La misura mira alla riqualificazione del patrimonio culturale rurale ed in particolare al recupero dei borghi rurali attraverso interventi volti al miglioramento e alla valorizzazione del partimonio architettonico rurale.

Per borgo rurale si intende l’intero Comune o una parte di esso ben delimitata.

Il Borgo deve aver conservato l’impianto originario, le caratteristiche architettoniche ed urbanistiche originarie e la propria identità culturale e deve essere inserito in aree a potenziale vocazione turistica o interessate da itinerari culturali, religiosi o enogastronomici.

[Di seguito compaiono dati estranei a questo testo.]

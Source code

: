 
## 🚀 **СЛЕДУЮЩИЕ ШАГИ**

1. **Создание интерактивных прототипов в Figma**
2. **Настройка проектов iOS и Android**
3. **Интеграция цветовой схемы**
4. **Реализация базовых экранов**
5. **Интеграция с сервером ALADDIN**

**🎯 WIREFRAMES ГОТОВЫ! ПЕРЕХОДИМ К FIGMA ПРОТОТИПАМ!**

Il Borgo deve essere cartatterizzato dalla presenza di un impianto urbanistico in cui i fabbricati non siano esteticamente e strutturalmente riferibili ad epoca recente e nel quale siano presenti elementi caratyteristici dell’identità dei luoghi. Ci si riferisce in particolare ai materiali delle facciate e dei tetti, alle aperture (porte, finestre, etc.), agli elementi di ornamento e di decoro, etc. Va inoltre evidenziata la presenza di emergenze di rilievo (storico, culturale o naturale).

Il Comune potenziale beneficiario del presente interbento dovrà presentare un Programma unitario degli interventi, che interessi in modo organico il borgo nel suo complesso, comprendendo in maniera funzionalmente integrata tra loro sia interventi “pubblici” che “privati”. Il suddetto programma dovrà prevederne un riutilizzo per l’implementazione del turismo rurale, per la promozione dell’artigianato tradizionale del luogo, in modo da rendere i luoghi veicolo di salvaguardia delle identità e delle tradizioni locali, per la realizzazione di spazi museali, aule polifunzionali, etc.